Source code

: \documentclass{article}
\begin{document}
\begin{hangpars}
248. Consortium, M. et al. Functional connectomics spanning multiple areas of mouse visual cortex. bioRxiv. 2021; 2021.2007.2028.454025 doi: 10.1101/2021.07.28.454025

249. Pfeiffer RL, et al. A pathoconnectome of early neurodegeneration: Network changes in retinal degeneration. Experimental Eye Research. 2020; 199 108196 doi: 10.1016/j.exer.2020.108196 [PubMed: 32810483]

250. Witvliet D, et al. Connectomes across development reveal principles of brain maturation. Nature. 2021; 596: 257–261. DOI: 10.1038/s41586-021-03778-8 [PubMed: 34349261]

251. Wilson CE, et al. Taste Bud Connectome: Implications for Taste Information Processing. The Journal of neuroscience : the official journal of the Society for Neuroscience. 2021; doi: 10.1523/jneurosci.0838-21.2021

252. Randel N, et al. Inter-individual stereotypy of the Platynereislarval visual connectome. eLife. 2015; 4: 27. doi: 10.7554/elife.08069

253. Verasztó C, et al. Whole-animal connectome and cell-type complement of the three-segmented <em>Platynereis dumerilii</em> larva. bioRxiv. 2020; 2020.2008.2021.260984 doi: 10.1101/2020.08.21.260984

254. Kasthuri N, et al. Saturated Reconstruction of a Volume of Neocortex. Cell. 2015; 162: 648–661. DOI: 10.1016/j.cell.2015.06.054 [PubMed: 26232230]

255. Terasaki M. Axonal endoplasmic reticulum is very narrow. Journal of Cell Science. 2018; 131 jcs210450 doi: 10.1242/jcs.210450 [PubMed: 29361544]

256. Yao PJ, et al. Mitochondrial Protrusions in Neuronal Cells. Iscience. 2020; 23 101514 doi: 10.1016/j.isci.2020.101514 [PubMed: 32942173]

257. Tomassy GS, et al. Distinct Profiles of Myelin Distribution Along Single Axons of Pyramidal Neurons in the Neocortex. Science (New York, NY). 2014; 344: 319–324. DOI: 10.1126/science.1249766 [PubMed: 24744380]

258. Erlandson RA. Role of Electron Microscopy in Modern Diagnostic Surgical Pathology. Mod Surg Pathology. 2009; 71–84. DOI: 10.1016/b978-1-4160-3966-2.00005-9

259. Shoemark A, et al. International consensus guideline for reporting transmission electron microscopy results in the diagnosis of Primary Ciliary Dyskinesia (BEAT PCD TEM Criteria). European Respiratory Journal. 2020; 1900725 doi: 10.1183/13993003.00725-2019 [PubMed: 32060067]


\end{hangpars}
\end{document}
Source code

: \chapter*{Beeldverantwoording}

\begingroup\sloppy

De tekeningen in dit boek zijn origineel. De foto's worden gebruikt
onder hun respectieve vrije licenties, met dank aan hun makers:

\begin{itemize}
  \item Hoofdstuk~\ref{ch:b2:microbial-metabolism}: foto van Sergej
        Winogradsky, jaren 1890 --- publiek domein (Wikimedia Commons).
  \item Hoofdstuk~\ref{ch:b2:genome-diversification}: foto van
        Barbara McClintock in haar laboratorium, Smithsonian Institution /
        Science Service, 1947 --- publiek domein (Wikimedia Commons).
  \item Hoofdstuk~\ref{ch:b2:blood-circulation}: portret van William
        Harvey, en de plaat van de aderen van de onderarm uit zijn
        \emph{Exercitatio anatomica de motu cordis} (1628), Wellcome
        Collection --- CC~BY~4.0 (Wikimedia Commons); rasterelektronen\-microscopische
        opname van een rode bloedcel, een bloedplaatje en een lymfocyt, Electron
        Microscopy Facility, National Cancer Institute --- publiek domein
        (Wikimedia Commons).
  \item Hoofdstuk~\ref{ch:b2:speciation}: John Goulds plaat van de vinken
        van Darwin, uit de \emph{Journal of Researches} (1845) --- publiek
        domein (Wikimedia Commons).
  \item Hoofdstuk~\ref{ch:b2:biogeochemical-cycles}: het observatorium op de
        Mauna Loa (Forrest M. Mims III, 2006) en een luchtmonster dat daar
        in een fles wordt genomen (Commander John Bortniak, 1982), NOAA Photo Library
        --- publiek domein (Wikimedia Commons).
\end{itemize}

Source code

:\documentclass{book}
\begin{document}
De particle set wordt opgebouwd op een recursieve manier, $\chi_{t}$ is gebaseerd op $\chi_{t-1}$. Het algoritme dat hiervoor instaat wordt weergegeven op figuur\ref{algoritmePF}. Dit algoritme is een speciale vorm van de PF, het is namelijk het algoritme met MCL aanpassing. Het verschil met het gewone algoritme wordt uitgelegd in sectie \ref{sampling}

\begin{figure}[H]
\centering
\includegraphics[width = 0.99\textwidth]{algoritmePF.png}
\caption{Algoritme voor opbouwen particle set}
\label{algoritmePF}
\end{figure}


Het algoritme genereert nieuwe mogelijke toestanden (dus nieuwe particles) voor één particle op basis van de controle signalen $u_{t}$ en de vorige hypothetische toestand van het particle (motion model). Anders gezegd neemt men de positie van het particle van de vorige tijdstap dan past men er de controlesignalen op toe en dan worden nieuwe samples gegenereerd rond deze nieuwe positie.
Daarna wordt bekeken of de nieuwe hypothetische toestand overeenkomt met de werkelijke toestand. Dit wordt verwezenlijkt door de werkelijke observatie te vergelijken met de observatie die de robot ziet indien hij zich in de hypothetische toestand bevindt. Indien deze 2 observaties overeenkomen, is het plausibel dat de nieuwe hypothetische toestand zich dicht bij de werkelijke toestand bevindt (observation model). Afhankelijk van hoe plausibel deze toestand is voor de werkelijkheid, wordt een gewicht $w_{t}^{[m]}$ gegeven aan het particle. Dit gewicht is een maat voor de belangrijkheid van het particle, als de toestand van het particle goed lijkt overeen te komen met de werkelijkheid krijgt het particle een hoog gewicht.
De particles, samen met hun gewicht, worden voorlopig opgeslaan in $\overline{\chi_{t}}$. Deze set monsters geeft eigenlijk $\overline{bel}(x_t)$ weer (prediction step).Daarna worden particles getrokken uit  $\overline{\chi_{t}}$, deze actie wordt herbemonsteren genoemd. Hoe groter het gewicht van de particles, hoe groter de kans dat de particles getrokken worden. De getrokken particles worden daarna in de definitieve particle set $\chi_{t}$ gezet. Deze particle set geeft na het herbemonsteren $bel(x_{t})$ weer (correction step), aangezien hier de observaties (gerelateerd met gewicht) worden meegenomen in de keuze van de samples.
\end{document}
------------------------------------------------------------
Give every line of the material that includes the string "documentclass".

Result of this exercise
: \documentclass{article}
:\documentclass{book}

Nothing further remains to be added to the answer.